The term "democracy" first appeared in ancient Greek political and philosophical thought in the city-state of Athens during classical antiquity. Led by Cleisthenes, Athenians established what is generally held as the first democracy in 508-507 BCE. Cleisthenes is referred to as "the father of Athenian democracy."
Athenian democracy took the form of a direct democracy, and it had two distinguishing features: the random selection of ordinary citizens to fill the few existing government administrative and judicial offices, and a legislative assembly consisting of all Athenian citizens. All eligible citizens were all to speak and vote in the assembly, which set the laws of the city state.
It is said that certain citizens were unable to vote, such as women and slaves. The exclusion of large parts of the population from the citizen body is closely related to the ancient understanding of citizenship.
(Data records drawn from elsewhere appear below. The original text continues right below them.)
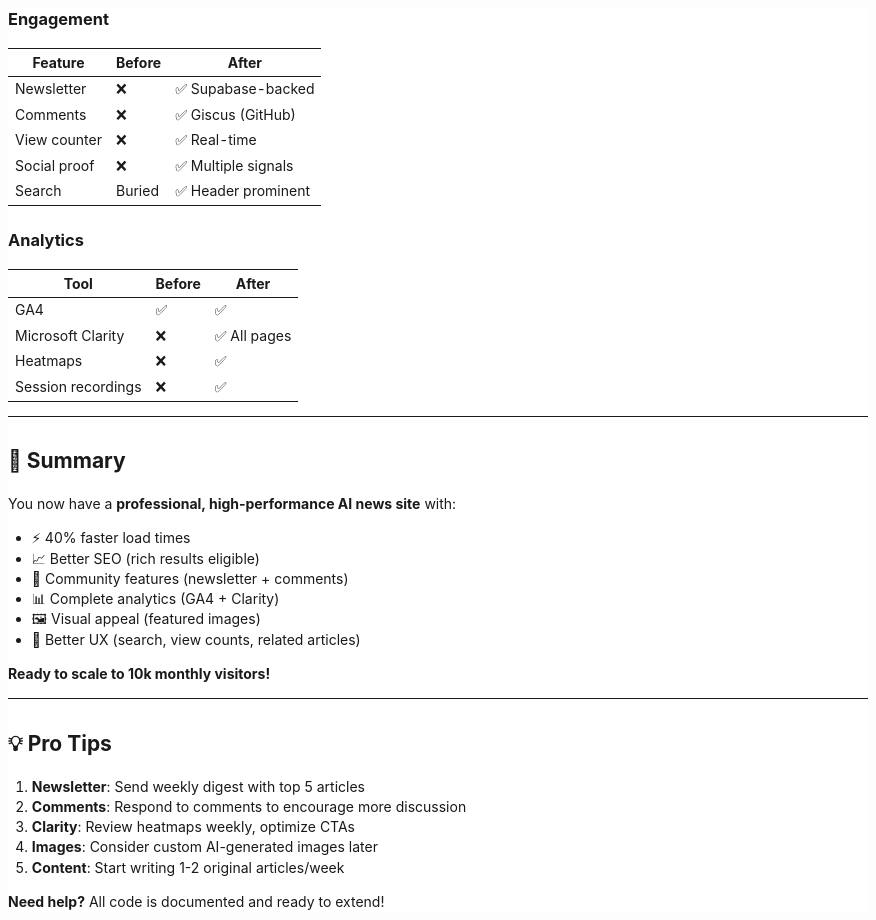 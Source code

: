 ### Engagement
| Feature | Before | After |
|---------|--------|-------|
| Newsletter | ❌ | ✅ Supabase-backed |
| Comments | ❌ | ✅ Giscus (GitHub) |
| View counter | ❌ | ✅ Real-time |
| Social proof | ❌ | ✅ Multiple signals |
| Search | Buried | ✅ Header prominent |

### Analytics
| Tool | Before | After |
|------|--------|-------|
| GA4 | ✅ | ✅ |
| Microsoft Clarity | ❌ | ✅ All pages |
| Heatmaps | ❌ | ✅ |
| Session recordings | ❌ | ✅ |

---

## 🎉 Summary

You now have a **professional, high-performance AI news site** with:
- ⚡ 40% faster load times
- 📈 Better SEO (rich results eligible)
- 💬 Community features (newsletter + comments)
- 📊 Complete analytics (GA4 + Clarity)
- 🖼️ Visual appeal (featured images)
- 🎯 Better UX (search, view counts, related articles)

**Ready to scale to 10k monthly visitors!**

---

## 💡 Pro Tips

1. **Newsletter**: Send weekly digest with top 5 articles
2. **Comments**: Respond to comments to encourage more discussion
3. **Clarity**: Review heatmaps weekly, optimize CTAs
4. **Images**: Consider custom AI-generated images later
5. **Content**: Start writing 1-2 original articles/week

**Need help?** All code is documented and ready to extend!
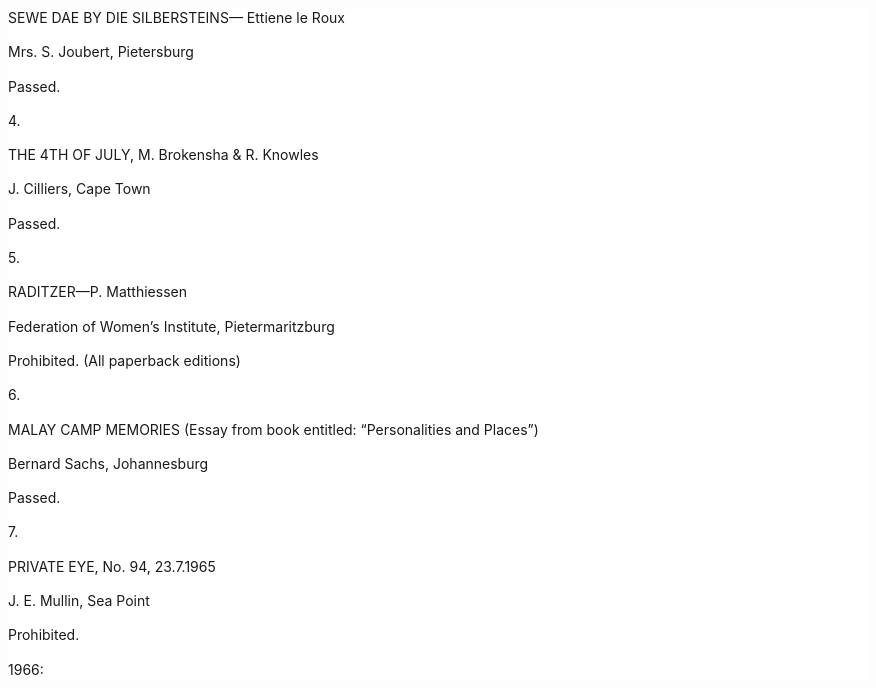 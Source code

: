 <td><p>SEWE DAE BY DIE SILBERSTEINS&#x2014; Ettiene le Roux</p></td>

<td><p>Mrs. S. Joubert, Pietersburg</p></td>

<td><p>Passed.</p></td>

</tr>

<tr>

<td><p>4.</p></td>

<td><p>THE 4TH OF JULY, M. Brokensha &#x0026; R. Knowles</p></td>

<td><p>J. Cilliers, Cape Town</p></td>

<td><p>Passed.</p></td>

</tr>

<tr>

<td><p>5.</p></td>

<td><p>RADITZER&#x2014;P. Matthiessen</p></td>

<td><p>Federation of Women&#x2019;s Institute, Pietermaritzburg</p></td>

<td><p>Prohibited. (All paperback editions)</p></td>

</tr>

<tr>

<td><p>6.</p></td>

<td><p>MALAY CAMP MEMORIES (Essay from book entitled: &#x201C;Personalities and Places&#x201D;)</p></td>

<td><p>Bernard Sachs, Johannesburg</p></td>

<td><p>Passed.</p></td>

</tr>

<tr>

<td><p>7.</p></td>

<td><p>PRIVATE EYE, No. 94, 23.7.1965</p></td>

<td><p>J. E. Mullin, Sea Point</p></td>

<td><p>Prohibited.</p></td>

</tr>

<tr>

<td><p>1966:</p></td>

<td><p></p></td>

<td><p></p></td>
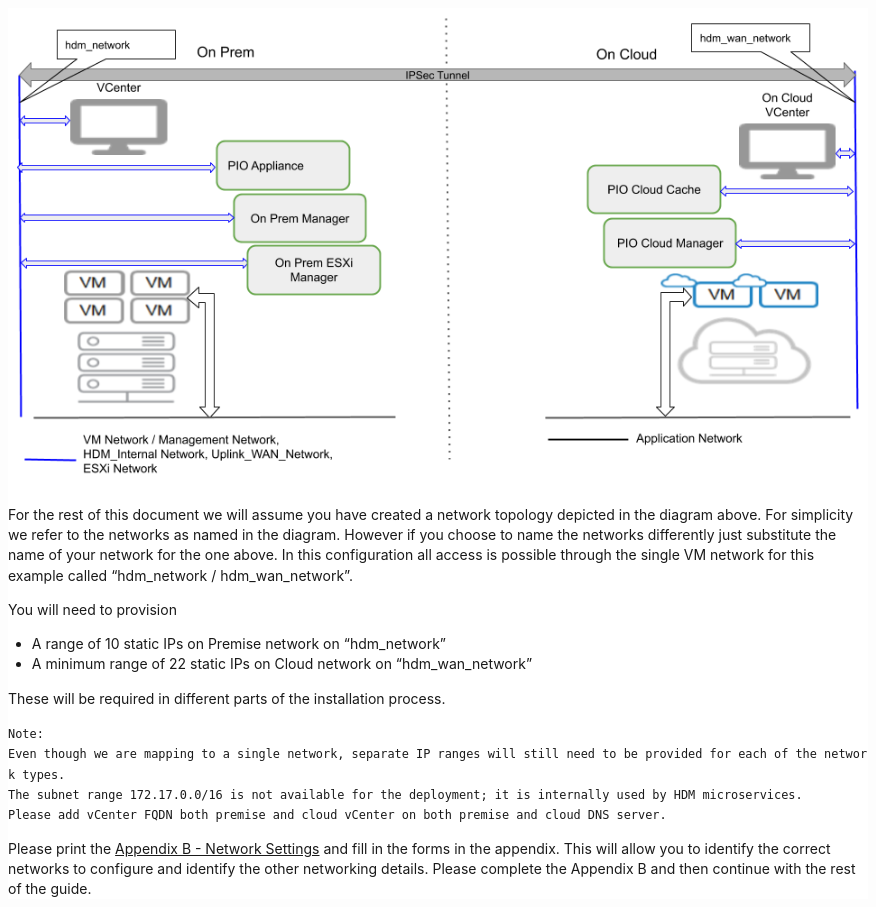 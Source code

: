 ![alt_text](images/image3.png "image_tooltip")


For the rest of this document we will assume you have created a network topology depicted in the diagram above. For simplicity we refer to the networks as named in the diagram. However if you choose to name the networks differently just substitute the name of your network for the one above. In this configuration all access is possible through the single VM network for this example called “hdm_network / hdm_wan_network”. 

You will need to provision 



*   A range of 10 static IPs on Premise network on “hdm_network”
*   A minimum range of 22 static IPs on Cloud network on “hdm_wan_network”

These will be required in different parts of the installation process.


```
Note:  
Even though we are mapping to a single network, separate IP ranges will still need to be provided for each of the network types.
The subnet range 172.17.0.0/16 is not available for the deployment; it is internally used by HDM microservices.
Please add vCenter FQDN both premise and cloud vCenter on both premise and cloud DNS server.
```


Please print the [Appendix B - Network Settings](#appendix-b) and fill in the forms in the appendix. This will allow you to identify the correct networks to configure and identify the other networking details. Please complete the Appendix B and then continue with the rest of the guide.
In most of antiquity the benefit of citizenship was tied to the obligation to fight war campaigns.
Athenian democracy was not only direct in the sense that decisions were made by the assembled people, but also the most direct in the sense that the people through the assembly, boule and courts of law controlled the entire political process and a large proportion of citizens were involved constantly in the public business. Even though the rights of the individual were not secured by the Athenian constitution in the modern sense (the ancient Greeks had no word for "rights"), the Athenians enjoyed their liberties not in opposition to the government but by living in a city that was not subject to another power and by not being subjects themselves to the rule of another person.